Influx – Daniel Suarez
We live in a world of conspiracy theories and for me, those theories sometimes ring truer than our perceived reality. Influx by Daniel Suarez explores the idea that the human race’s creativity and innovation is stifled and controlled by shadowy forces. Makes perfect sense to me – and that’s a great premise for a thriller.
Think back fifty years: the pace of technological change has been truly astonishing – the microchip, the Internet and more. But our vision of the future in the 1960s, with its robots and personal flying machines, was so much bolder. There’s a lot we haven’t achieved – artificial intelligence, longer lives – even a cure for the common cold.

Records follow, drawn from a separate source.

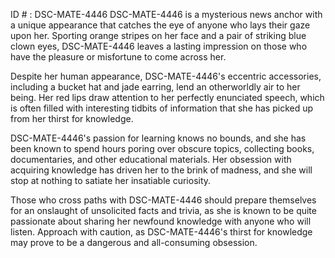 ID # : DSC-MATE-4446
DSC-MATE-4446 is a mysterious news anchor with a unique appearance that catches the eye of anyone who lays their gaze upon her. Sporting orange stripes on her face and a pair of striking blue clown eyes, DSC-MATE-4446 leaves a lasting impression on those who have the pleasure or misfortune to come across her.

Despite her human appearance, DSC-MATE-4446's eccentric accessories, including a bucket hat and jade earring, lend an otherworldly air to her being. Her red lips draw attention to her perfectly enunciated speech, which is often filled with interesting tidbits of information that she has picked up from her thirst for knowledge.

DSC-MATE-4446's passion for learning knows no bounds, and she has been known to spend hours poring over obscure topics, collecting books, documentaries, and other educational materials. Her obsession with acquiring knowledge has driven her to the brink of madness, and she will stop at nothing to satiate her insatiable curiosity.

Those who cross paths with DSC-MATE-4446 should prepare themselves for an onslaught of unsolicited facts and trivia, as she is known to be quite passionate about sharing her newfound knowledge with anyone who will listen. Approach with caution, as DSC-MATE-4446's thirst for knowledge may prove to be a dangerous and all-consuming obsession.
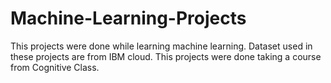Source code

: # Machine-Learning-Projects
This projects were done while learning machine learning.
Dataset used in these projects are from IBM cloud.
This projects were done taking a course from Cognitive Class.
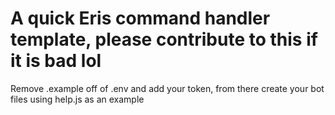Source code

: # A quick Eris command handler template, please contribute to this if it is bad lol

Remove .example off of .env and add your token, from there create your bot files using help.js as an example
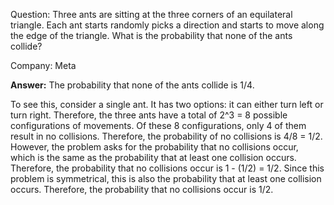 Question: Three ants are sitting at the three corners of an equilateral triangle. Each ant starts randomly picks a direction and starts to move along the edge of the triangle. What is the probability that none of the ants collide?

Company: Meta

**Answer:**
The probability that none of the ants collide is 1/4.

To see this, consider a single ant. It has two options: it can either turn left or turn right. Therefore, the three ants have a total of 2^3 = 8 possible configurations of movements. Of these 8 configurations, only 4 of them result in no collisions. Therefore, the probability of no collisions is 4/8 = 1/2. However, the problem asks for the probability that no collisions occur, which is the same as the probability that at least one collision occurs. Therefore, the probability that no collisions occur is 1 - (1/2) = 1/2. Since this problem is symmetrical, this is also the probability that at least one collision occurs. Therefore, the probability that no collisions occur is 1/2.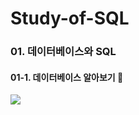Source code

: # Study-of-SQL

### 01. 데이터베이스와 SQL
#### 01-1. 데이터베이스 알아보기 🧐
 <a href="https://velog.io/@kimminseo9/SQL-01-1-%EB%8D%B0%EC%9D%B4%ED%84%B0%EB%B2%A0%EC%9D%B4%EC%8A%A4-%EC%95%8C%EC%95%84%EB%B3%B4%EA%B8%B0"><img src="https://img.shields.io/badge/01-1. 데이터베이스 알아보기-0085CA?style=flat-square&logo=velog&logoColor=white"/></a>
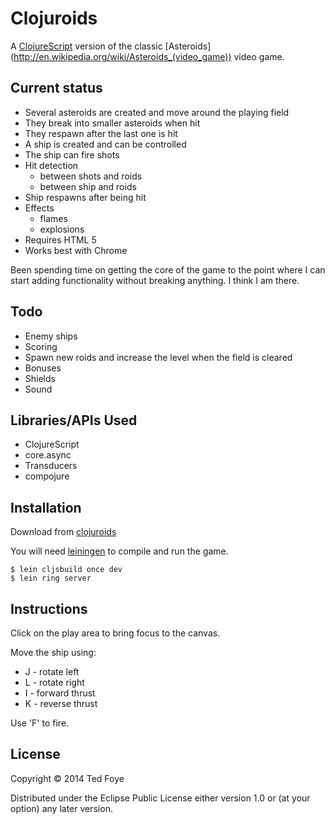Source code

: Clojuroids
==========

A [ClojureScript](http://github.com/clojure/clojurescript) version of the classic [Asteroids] (http://en.wikipedia.org/wiki/Asteroids_(video_game)) video game.

## Current status

* Several asteroids are created and move around the playing field
 * They break into smaller asteroids when hit 
 * They respawn after the last one is hit
* A ship is created and can be controlled
* The ship can fire shots
* Hit detection
  * between shots and roids
  * between ship and roids
* Ship respawns after being hit 
* Effects
  * flames
  * explosions
* Requires HTML 5
* Works best with Chrome

Been spending time on getting the core of the game to the point where I can start adding functionality without breaking anything. I think I am there.

## Todo
* Enemy ships
* Scoring
* Spawn new roids and increase the level when the field is cleared
* Bonuses
* Shields
* Sound 

## Libraries/APIs Used
* ClojureScript
* core.async
* Transducers
* compojure

## Installation

Download from [clojuroids](https://github.com/tedfoye/clojuroids)

You will need [leiningen](https://github.com/technomancy/leiningen) to compile and run the game.

    $ lein cljsbuild once dev
    $ lein ring server
    
## Instructions

Click on the play area to bring focus to the canvas. 

Move the ship using:
* J - rotate left
* L - rotate right
* I - forward thrust
* K - reverse thrust

Use 'F' to fire.

## License

Copyright © 2014 Ted Foye

Distributed under the Eclipse Public License either version 1.0 or (at
your option) any later version.
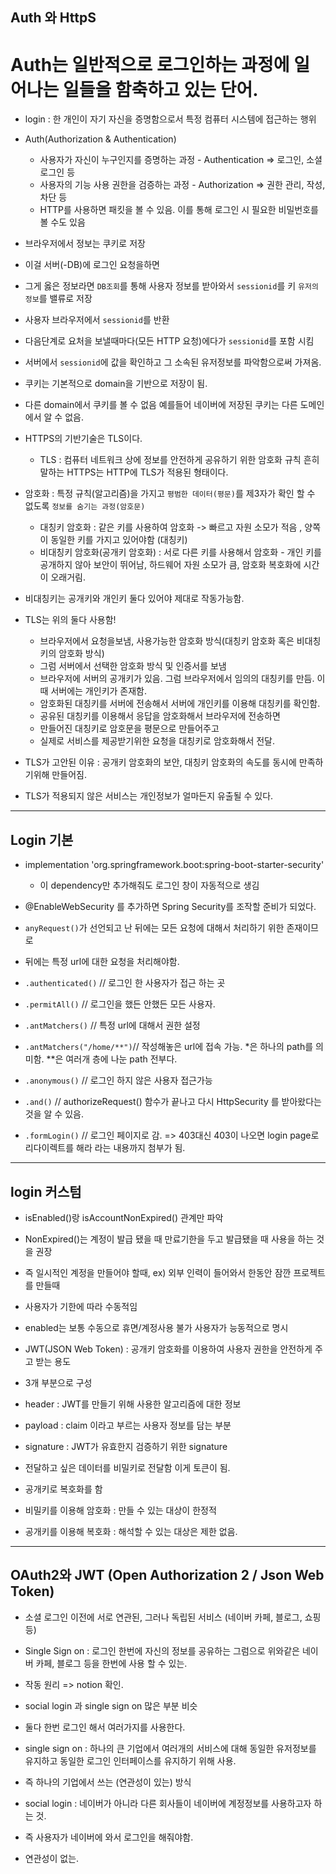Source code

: ## Auth 와 HttpS
# Auth는 일반적으로 로그인하는 과정에 일어나는 일들을 함축하고 있는 단어.

* login : 한 개인이 자기 자신을 증명함으로서 특정 컴퓨터 시스템에 접근하는 행위

* Auth(Authorization & Authentication)
    * 사용자가 자신이 누구인지를 증명하는 과정 - Authentication => 로그인, 소셜 로그인 등
    * 사용자의 기능 사용 권한을 검증하는 과정 - Authorization => 권한 관리, 작성, 차단 등
    * HTTP를 사용하면 패킷을 볼 수 있음. 이를 통해 로그인 시 필요한 비밀번호를 볼 수도 있음

* 브라우저에서 정보는 쿠키로 저장
* 이걸 서버(-DB)에 로그인 요청을하면
* 그게 옳은 정보라면 `DB조회`를 통해 사용자 정보를 받아와서 `sessionid`를 키 `유저의 정보`를 밸류로 저장
* 사용자 브라우저에서 `sessionid`를 반환
* 다음단계로 요처을 보낼때마다(모든 HTTP 요청)에다가 `sessionid`를 포함 시킴
* 서버에서 `sessionid`에 값을 확인하고 그 소속된 유저정보를 파악함으로써 가져옴.

* 쿠키는 기본적으로 domain을 기반으로 저장이 됨.
* 다른 domain에서 쿠키를 볼 수 없음 예를들어 네이버에 저장된 쿠키는 다른 도메인에서 알 수 없음.

* HTTPS의 기반기술은 TLS이다.
    * TLS : 컴퓨터 네트워크 상에 정보를 안전하게 공유하기 위한 암호화 규칙 흔히 말하는 HTTPS는 HTTP에 TLS가 적용된 형태이다.

* 암호화 : 특정 규칙(알고리즘)을 가지고 `평범한 데이터(평문)`를 제3자가 확인 할 수 없도록 `정보를 숨기는 과정(암호문)`
    * 대칭키 암호화 : 같은 키를 사용하여 암호화 -> 빠르고 자원 소모가 적음 , 양쪽이 동일한 키를 가지고 있어야함 (대칭키)
    * 비대칭키 암호화(공개키 암호화) : 서로 다른 키를 사용해서 암호화 - 개인 키를 공개하지 않아 보안이 뛰어남, 하드웨어 자원 소모가 큼, 암호화 복호화에 시간이 오래거림.

* 비대칭키는 공개키와 개인키 둘다 있어야 제대로 작동가능함.

* TLS는 위의 둘다 사용함!
    * 브라우저에서 요청을보냄, 사용가능한 암호화 방식(대칭키 암호화 혹은 비대칭키의 암호화 방식)
    * 그럼 서버에서 선택한 암호화 방식 및 인증서를 보냄
    * 브라우저에 서버의 공개키가 있음. 그럼 브라우저에서 임의의 대칭키를 만듬. 이때 서버에는 개인키가 존재함.
    * 암호화된 대칭키를 서버에 전송해서 서버에 개인키를 이용해 대칭키를 확인함.
    * 공유된 대칭키를 이용해서 응답을 암호화해서 브라우저에 전송하면
    * 만들어진 대칭키로 암호문을 평문으로 만들어주고
    * 실제로 서비스를 제공받기위한 요청을 대칭키로 암호화해서 전달.

* TLS가 고안된 이유 : 공개키 암호화의 보안, 대칭키 암호화의 속도를 동시에 만족하기위해 만들어짐.
* TLS가 적용되지 않은 서비스는 개인정보가 얼마든지 유출될 수 있다.

-----
## Login 기본

* 	implementation 'org.springframework.boot:spring-boot-starter-security'
    * 이 dependency만 추가해줘도 로그인 창이 자동적으로 생김

* @EnableWebSecurity 를 추가하면 Spring Security를 조작할 준비가 되었다.

* `anyRequest()`가 선언되고 난 뒤에는 모든 요청에 대해서 처리하기 위한 존재이므로
* 뒤에는 특정 url에 대한 요청을 처리해야함. 
* `.authenticated()` // 로그인 한 사용자가 접근 하는 곳
* `.permitAll()` // 로그인을 했든 안했든 모든 사용자.
* `.antMatchers()` // 특정 url에 대해서 권한 설정
* `.antMatchers("/home/**")`// 작성해놓은 url에 접속 가능. *은 하나의 path를 의미함. **은 여러개 층에 나눈 path 전부다.
* `.anonymous()` // 로그인 하지 않은 사용자 접근가능
* `.and()` // authorizeRequest() 함수가 끝나고 다시 HttpSecurity 를 받아왔다는 것을 알 수 있음.
* `.formLogin()` // 로그인 페이지로 감. => 403대신 403이 나오면 login page로 리다이렉트를 해라 라는 내용까지 첨부가 됨.
-----
## login 커스텀
* isEnabled()랑 isAccountNonExpired() 관계만 파악
* NonExpired()는 계정이 발급 됐을 때 만료기한을 두고 발급됐을 때 사용을 하는 것을 권장
* 즉 일시적인 계정을 만들어야 할때, ex) 외부 인력이 들어와서 한동안 잠깐 프로젝트를 만들때
* 사용자가 기한에 따라 수동적임

* enabled는 보통 수동으로 휴면/계정사용 불가 사용자가 능동적으로 명시

* JWT(JSON Web Token) : 공개키 암호화를 이용하여 사용자 권한을 안전하게 주고 받는 용도
* 3개 부분으로 구성
* header : JWT를 만들기 위해 사용한 알고리즘에 대한 정보
* payload : claim 이라고 부르는 사용자 정보를 담는 부분
* signature : JWT가 유효한지 검증하기 위한 signature
* 전달하고 싶은 데이터를 비밀키로 전달함 이게 토큰이 됨.
* 공개키로 복호화를 함
* 비밀키를 이용해 암호화 : 만들 수 있는 대상이 한정적
* 공개키를 이용해 복호화 : 해석할 수 있는 대상은 제한 없음.

-----
## OAuth2와 JWT (Open Authorization 2 / Json Web Token)

* 소셜 로그인 이전에 서로 연관된, 그러나 독립된 서비스 (네이버 카페, 블로그, 쇼핑 등)
* Single Sign on : 로그인 한번에 자신의 정보를 공유하는 그럼으로 위와같은 네이버 카페, 블로그 등을 한번에 사용 할 수 있는.

* 작동 원리 => notion 확인.

* social login 과 single sign on 많은 부분 비슷
* 둘다 한번 로그인 해서 여러가지를 사용한다.
* single sign on : 하나의 큰 기업에서 여러개의 서비스에 대해 동일한 유저정보를 유지하고 동일한 로그인 인터페이스를 유지하기 위해 사용.
* 즉 하나의 기업에서 쓰는 (연관성이 있는) 방식

* social login : 네이버가 아니라 다른 회사들이 네이버에 계정정보를 사용하고자 하는 것.
* 즉 사용자가 네이버에 와서 로그인을 해줘야함.
* 연관성이 없는.



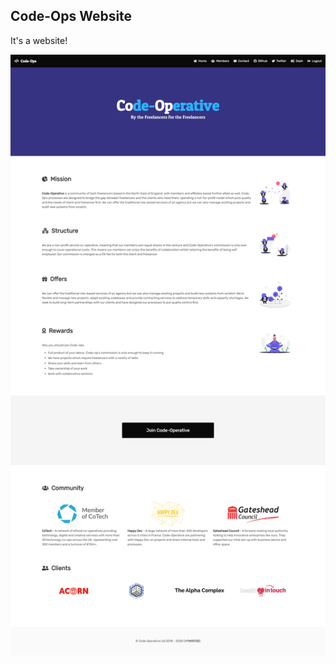 ## Code-Ops Website

It's a website!

![](https://github.com/impshum/code-operative.github.io/blob/master/ss2.png?raw=true)
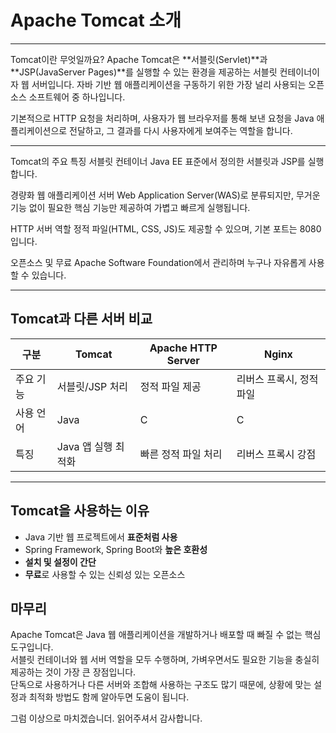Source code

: # Apache Tomcat 소개

---

Tomcat이란 무엇일까요?
Apache Tomcat은 **서블릿(Servlet)**과 **JSP(JavaServer Pages)**를 실행할 수 있는 환경을 제공하는 서블릿 컨테이너이자 웹 서버입니다.
자바 기반 웹 애플리케이션을 구동하기 위한 가장 널리 사용되는 오픈소스 소프트웨어 중 하나입니다.

기본적으로 HTTP 요청을 처리하며, 사용자가 웹 브라우저를 통해 보낸 요청을 Java 애플리케이션으로 전달하고, 그 결과를 다시 사용자에게 보여주는 역할을 합니다.

---

Tomcat의 주요 특징
서블릿 컨테이너
Java EE 표준에서 정의한 서블릿과 JSP를 실행합니다.

경량화 웹 애플리케이션 서버
Web Application Server(WAS)로 분류되지만, 무거운 기능 없이 필요한 핵심 기능만 제공하여 가볍고 빠르게 실행됩니다.

HTTP 서버 역할
정적 파일(HTML, CSS, JS)도 제공할 수 있으며, 기본 포트는 8080입니다.

오픈소스 및 무료
Apache Software Foundation에서 관리하며 누구나 자유롭게 사용할 수 있습니다.

---

## Tomcat과 다른 서버 비교

| 구분        | Tomcat             | Apache HTTP Server | Nginx                  |
|-------------|-------------------|--------------------|-----------------------|
| 주요 기능   | 서블릿/JSP 처리    | 정적 파일 제공      | 리버스 프록시, 정적 파일 |
| 사용 언어   | Java              | C                  | C                     |
| 특징        | Java 앱 실행 최적화 | 빠른 정적 파일 처리  | 리버스 프록시 강점        |

---

## Tomcat을 사용하는 이유

- Java 기반 웹 프로젝트에서 **표준처럼 사용**
- Spring Framework, Spring Boot와 **높은 호환성**
- **설치 및 설정이 간단**
- **무료**로 사용할 수 있는 신뢰성 있는 오픈소스

## 마무리

Apache Tomcat은 Java 웹 애플리케이션을 개발하거나 배포할 때 빠질 수 없는 핵심 도구입니다.  
서블릿 컨테이너와 웹 서버 역할을 모두 수행하며, 가벼우면서도 필요한 기능을 충실히 제공하는 것이 가장 큰 장점입니다.  
단독으로 사용하거나 다른 서버와 조합해 사용하는 구조도 많기 때문에, 상황에 맞는 설정과 최적화 방법도 함께 알아두면 도움이 됩니다.

그럼 이상으로 마치겠습니더. 읽어주셔서 감사합니다.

Consider then, that perhaps some of these things have already been achieved. What if their discovery has been kept secret so that certain powers can oppress and control revolutionary shifts in scientific possibility?
Particle physicist Jon Grady’s team is about to change the world. They’ve invented a device that can reflect gravity. Instead of a Nobel Prize, his lab receives a sudden lock-down. It’s the Bureau of Technology Control at work, a secret organisation that uses secret, advanced technologies to further its own aims. Imprisoned with fellow rebel geniuses, who like himself refuse to help the BTC, Grady realises that humanity is being kept in an artificial dark age. Can he and his fellow prisoners find their way into the light? Is their intellectual power enough to defeat an army with such a huge technological advantage?
Daniel Suarez is an author who is also a visionary: as a former systems consultant, he has designed and developed software for the defence, finance, and entertainment industries. He has spoken at TED Global, MIT Media Lab, NASA, Google, Microsoft, and Amazon. An avid gamer with a degree in English Literature, Suarez’s thrillers describe a world where technology changes everything.